Digital humanists (myself included) tout experimentation and unfinished projects, and perhaps for this reason the critical insights these projects have provided have been minor so far. One promising data mining study, With Criminal Intent, analyzed the Old Bailey database of trial records of the Central Criminal Court in London from 1674 to 1913. The results included the frequent mention of coffee in poison cases and the rise in plea bargains from the second quarter of the nineteenth century. These two findings still need to be explained; they may not be, however, because the project ran out of funding and the scholars moved on. Another well-known text mining project, on the works of Agatha Christie, at the University of Toronto, confirmed that Christie had Alzheimers–by her early eighties, her vocabulary decreased and her use of indefinite nouns increased; both features are signs of the illness. According to press reports, this discovery proved more useful for medical research on the disease than for the study of literature.
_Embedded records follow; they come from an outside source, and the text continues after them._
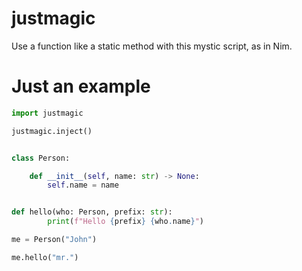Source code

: # justmagic

Use a function like a static method with this mystic script, as in Nim.
<br />

# Just an example

```python
import justmagic

justmagic.inject()


class Person:

    def __init__(self, name: str) -> None:
        self.name = name


def hello(who: Person, prefix: str):
        print(f"Hello {prefix} {who.name}")

me = Person("John")

me.hello("mr.")
```
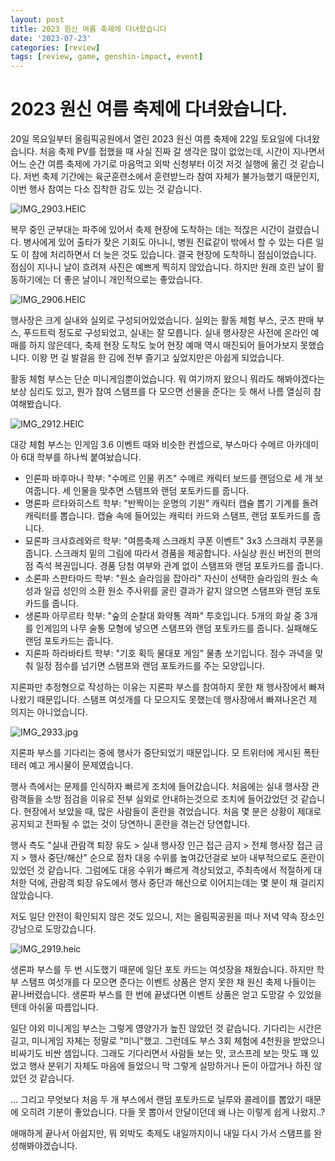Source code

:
 ```yaml
---
layout: post
title: 2023 원신 여름 축제에 다녀왔습니다
date: '2023-07-23'
categories: [review]
tags: [review, game, genshin-impact, event]
---
```

# 2023 원신 여름 축제에 다녀왔습니다.

20일 목요일부터 올림픽공원에서 열린 2023 원신 여름 축제에 22일 토요일에 다녀왔습니다. 처음 축제 PV를 접했을 때 사실 진짜 갈 생각은 많이 없었는데, 시간이 지나면서 어느 순간 여름 축제에 가기로 마음먹고 외박 신청부터 이것 저것 실행에 옮긴 것 같습니다. 저번 축제 기간에는 육군훈련소에서 훈련받느라 참여 자체가 불가능했기 때문인지, 이번 행사 참여는 다소 집착한 감도 있는 것 같습니다.

![IMG_2903.HEIC](/static/posts/2023-07-23-attended-genshin-summer-festival/IMG_2903-min.jpg)

복무 중인 군부대는 파주에 있어서 축제 현장에 도착하는 데는 적잖은 시간이 걸렸습니다. 병사에게 있어 출타가 잦은 기회도 아니니, 병원 진료같이 밖에서 할 수 있는 다른 일도 이 참에 처리하면서 더 늦은 것도 있습니다. 결국 현장에 도착하니 점심이었습니다. 점심이 지나니 날이 흐려져 사진은 예쁘게 찍히지 않았습니다. 하지만 원래 흐린 날이 활동하기에는 더 좋은 날이니 개인적으로는 좋았습니다.

![IMG_2906.HEIC](/static/posts/2023-07-23-attended-genshin-summer-festival/IMG_2906-min.jpg)

행사장은 크게 실내와 실외로 구성되어있었습니다. 실외는 활동 체험 부스, 굿즈 판매 부스, 푸드트럭 정도로 구성되었고, 실내는 잘 모릅니다. 실내 행사장은 사전에 온라인 예매를 하지 않은데다, 축제 현장 도착도 늦어 현장 예매 역시 매진되어 들어가보지 못했습니다. 이왕 먼 길 발걸음 한 김에 전부 즐기고 싶었지만은 아쉽게 되었습니다.

활동 체험 부스는 단순 미니게임뿐이었습니다. 뭐 여기까지 왔으니 뭐라도 해봐야겠다는 보상 심리도 있고, 뭔가 참여 스탬프를 다 모으면 선물을 준다는 듯 해서 나름 열심히 참여해봤습니다.

![IMG_2912.HEIC](/static/posts/2023-07-23-attended-genshin-summer-festival/IMG_2912-min.jpg)

대강 체험 부스는 인게임 3.6 이벤트 때와 비슷한 컨셉으로, 부스마다 수메르 아카데미아 6대 학부를 하나씩 붙여놨습니다.

- 인론파 바후마나 학부: "수메르 인물 퀴즈" 수메르 캐릭터 보드를 랜덤으로 세 개 보여줍니다. 세 인물을 맞추면 스탬프와 랜덤 포토카드를 줍니다.
- 명론파 르타와히스트 학부: "반짝이는 운명의 기원" 캐릭터 캡슐 뽑기 기계를 돌려 캐릭터를 뽑습니다. 캡슐 속에 들어있는 캐릭터 카드와 스탬프, 랜덤 포토카드를 줍니다.
- 묘론파 크샤흐레와르 학부: "여름축제 스크래치 쿠폰 이벤트" 3x3 스크래치 쿠폰을 줍니다. 스크래치 밑의 그림에 따라서 경품을 제공합니다. 사실상 원신 버전의 편의점 즉석 복권입니다. 경품 당첨 여부와 관계 없이 스탬프와 랜덤 포토카드를 줍니다.
- 소론파 스판타마드 학부: "원소 슬라임을 잡아라" 자신이 선택한 슬라임의 원소 속성과 일곱 성인의 소환 원소 주사위를 굴린 결과가 같지 않으면 스탬프와 랜덤 포토카드를 줍니다.
- 생론파 아무르타 학부: "숲의 순찰대 화약통 격파" 투호입니다. 5개의 화살 중 3개를 인게임의 나무 술통 모형에 넣으면 스탬프와 랜덤 포토카드를 줍니다. 실패해도 랜덤 포토카드는 줍니다.
- 지론파 하라바타트 학부: "기호 획득 물대포 게임" 물총 쏘기입니다. 점수 과녁을 맞춰 일정 점수를 넘기면 스탬프와 랜덤 포토카드를 주는 모양입니다.

지론파만 추정형으로 작성하는 이유는 지론파 부스를 참여하지 못한 채 행사장에서 빠져나왔기 때문입니다. 스탬프 여섯개를 다 모으지도 못했는데 행사장에서 빠져나온건 제 의지는 아니었습니다.

![IMG_2933.jpg](/static/posts/2023-07-23-attended-genshin-summer-festival/IMG_2933-min.jpg)

지론파 부스를 기다리는 중에 행사가 중단되었기 때문입니다. 모 트위터에 게시된 폭탄 테러 예고 게시물이 문제였습니다. 

행사 측에서는 문제를 인식하자 빠르게 조치에 들어갔습니다. 처음에는 실내 행사장 관람객들을 소방 점검을 이유로 전부 실외로 안내하는것으로 조치에 들어갔었던 것 같습니다. 현장에서 보았을 때, 많은 사람들이 혼란을 겪었습니다. 처음 몇 분은 상황이 제대로 공지되고 전파될 수 없는 것이 당연하니 혼란을 겪는건 당연합니다.

행사 측도 "실내 관람객 퇴장 유도 > 실내 행사장 인근 접근 금지 > 전체 행사장 접근 금지 > 행사 중단/해산" 순으로 점차 대응 수위를 높여갔던걸로 보아 내부적으로도 혼란이 있었던 것 같습니다. 그럼에도 대응 수위가 빠르게 격상되었고, 주최측에서 적절하게 대처한 덕에, 관람객 퇴장 유도에서 행사 중단과 해산으로 이어지는데는 몇 분이 채 걸리지 않았습니다.

저도 일단 안전이 확인되지 않은 것도 있으니, 저는 올림픽공원을 떠나 저녁 약속 장소인 강남으로 도망갔습니다.

![IMG_2919.heic](/static/posts/2023-07-23-attended-genshin-summer-festival/IMG_2919-min.jpg)

생론파 부스를 두 번 시도했기 때문에 일단 포토 카드는 여섯장을 채웠습니다. 하지만 학부 스탬프 여섯개를 다 모으면 준다는 이벤트 상품은 얻지 못한 채 원신 축제 나들이는 끝나버렸습니다. 생론파 부스를 한 번에 끝냈다면 이벤트 상품은 얻고 도망갈 수 있었을텐데 아쉬울 따름입니다.

일단 야외 미니게임 부스는 그렇게 영양가가 높진 않았던 것 같습니다. 기다리는 시간은 길고, 미니게임 자체는 정말로 "미니"했고. 그런데도 부스 3회 체험에 4천원을 받았으니 비싸기도 비싼 셈입니다. 그래도 기다리면서 사람들 보는 맛, 코스프레 보는 맛도 꽤 있었고 행사 분위기 자체도 마음에 들었으니 막 그렇게 실망하거나 돈이 아깝거나 하진 않았던 것 같습니다.

… 그리고 무엇보다 처음 두 개 부스에서 랜덤 포토카드로 닐루와 콜레이를 뽑았기 때문에 오히려 기분이 좋았습니다. 다들 못 뽑아서 안달이던데 왜 나는 이렇게 쉽게 나왔지..?

애매하게 끝나서 아쉽지만, 뭐 외박도 축제도 내일까지이니 내일 다시 가서 스탬프를 완성해봐야겠습니다.
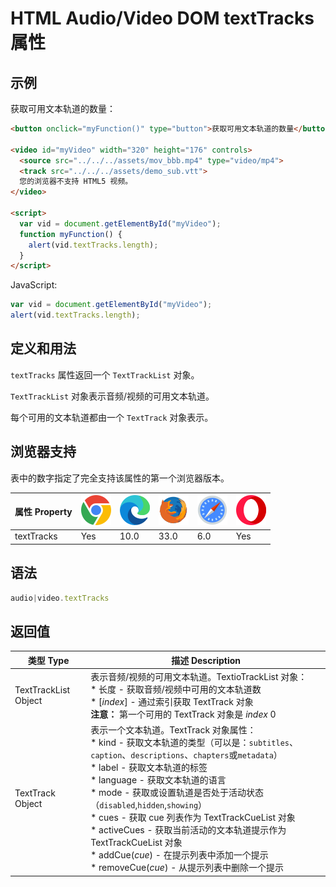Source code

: HTML Audio/Video DOM textTracks 属性
===

## 示例

获取可用文本轨道的数量：

```html idoc:preview:iframe
<button onclick="myFunction()" type="button">获取可用文本轨道的数量</button><br> 

<video id="myVideo" width="320" height="176" controls>
  <source src="../../../assets/mov_bbb.mp4" type="video/mp4">
  <track src="../../../assets/demo_sub.vtt">
  您的浏览器不支持 HTML5 视频。
</video>

<script>
  var vid = document.getElementById("myVideo");
  function myFunction() { 
    alert(vid.textTracks.length);
  }
</script>
```

JavaScript:

```js
var vid = document.getElementById("myVideo");
alert(vid.textTracks.length);
```

## 定义和用法

`textTracks` 属性返回一个 `TextTrackList` 对象。

`TextTrackList` 对象表示音频/视频的可用文本轨道。

每个可用的文本轨道都由一个 `TextTrack` 对象表示。

## 浏览器支持

表中的数字指定了完全支持该属性的第一个浏览器版本。

| 属性 Property | ![chrome][1] | ![edge][2] | ![firefox][3] | ![safari][4] | ![opera][5] |
| -------- | --- | --- | --- | --- | --- |
| textTracks | Yes | 10.0 | 33.0 | 6.0 | Yes |
<!--rehype:style=width: 100%; display: inline-table;-->

## 语法

```js
audio|video.textTracks
```

## 返回值

| 类型 Type | 描述 Description |
| -------- | -------- |
| TextTrackList Object | 表示音频/视频的可用文本轨道。TextioTrackList 对象：<br>* 长度 - 获取音频/视频中可用的文本轨道数 <br>* \[*index*] - 通过索引获取 TextTrack 对象<br>**注意：** 第一个可用的 TextTrack 对象是 *index* 0 |
| TextTrack Object     | 表示一个文本轨道。TextTrack 对象属性：<br>* kind - 获取文本轨道的类型（可以是：`subtitles`、`caption`、`descriptions`、`chapters`或`metadata`） <br>* label - 获取文本轨道的标签 <br>* language - 获取文本轨道的语言 <br>* mode - 获取或设置轨道是否处于活动状态（`disabled`,`hidden`,`showing`） <br>* cues - 获取 cue 列表作为 TextTrackCueList 对象 <br>* activeCues - 获取当前活动的文本轨道提示作为 TextTrackCueList 对象 <br>* addCue(*cue*) - 在提示列表中添加一个提示 <br>* removeCue(*cue*) - 从提示列表中删除一个提示 |
<!--rehype:style=width: 100%; display: inline-table;-->


[1]: ../../../assets/chrome.svg
[2]: ../../../assets/edge.svg
[3]: ../../../assets/firefox.svg
[4]: ../../../assets/safari.svg
[5]: ../../../assets/opera.svg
Moreover, scholars who use computational methods sometimes overstate their power or understate their problematic provenance. Franco Moretti, in his influential book Graphs, Maps, Trees, proposes that “distant reading,” via data mining of thousands of texts, will replace conventional reading of individual novels. However, once after a talk Moretti was forced to admit that the computational analysis he described in his book would not have been possible without him reading several novels closely in the first place. An innovative online historical project, The Real Face of White Australia, uses facial recognition software to find and catalogue documents on non-white immigrants and indigenous residents in Australian archives. But the site does not consider that software used by the project has roots in algorithms originally developed for surveillance purposes and built on the very assumptions about exclusion, appearance, and race that the project is trying to contest.

I would suggest that DH technical experiments lack self-awareness because their research lacks a proper purpose. For example, scholars of contemporary U.S. imperialism working with digital archives–often stolen data provided by transparency groups like Wikileaks and Anonymous–could benefit from digital humanities methods such as text mining and visualization. Unfortunately, they do not have the technical expertise to fully examine these archives. Jeremy Kuzmarov used Wikileaks U.S. war logs and diplomatic dispatches for his book Modernizing Repression, which describes how American officials trained police in occupied territories and client nations, from the Philippines to Latin America to Iraq and Afghanistan. Kuzmarov employed two research assistants to go through the Wikileaks documents and find data relevant to a small part of his book. To read and analyze the entire set without the help of digital tools would be nearly impossible.

But digital humanities researchers do not seem to be interested in materials and questions concerning U.S. imperialism. I tried to take an informal poll of digital humanities scholars on whether they would be interested in analyzing Wikileaks data sets. Most did not reply at all. One responded, “I don’t think the data is really a good fit for the … interests of the DH folks. … With so much other material and so many wide open topics it just seems like a bad move to jump into this kind of a hornets nest. This is to say, there is a lot of data out there to explore that comes without any baggage.” This idea, that one data set is just as good as the other for computational experiments is symptomatic of the entire field. It also seems antithetical to the culture of commitment in American Studies.

We are left with the gap between political commitment on the one hand, and technical knowledge on the other. In 1939, sociologist Robert S. Lynd entitled his book about the place of social science in American culture Knowledge for What? One could ask the same question of the digital humanities.

Science and Technology Studies Caucus Sponsored Session, “What Is the Future of Technology in American Studies?” American Studies Association annual meeting, San Antonio, Texas, November 2012.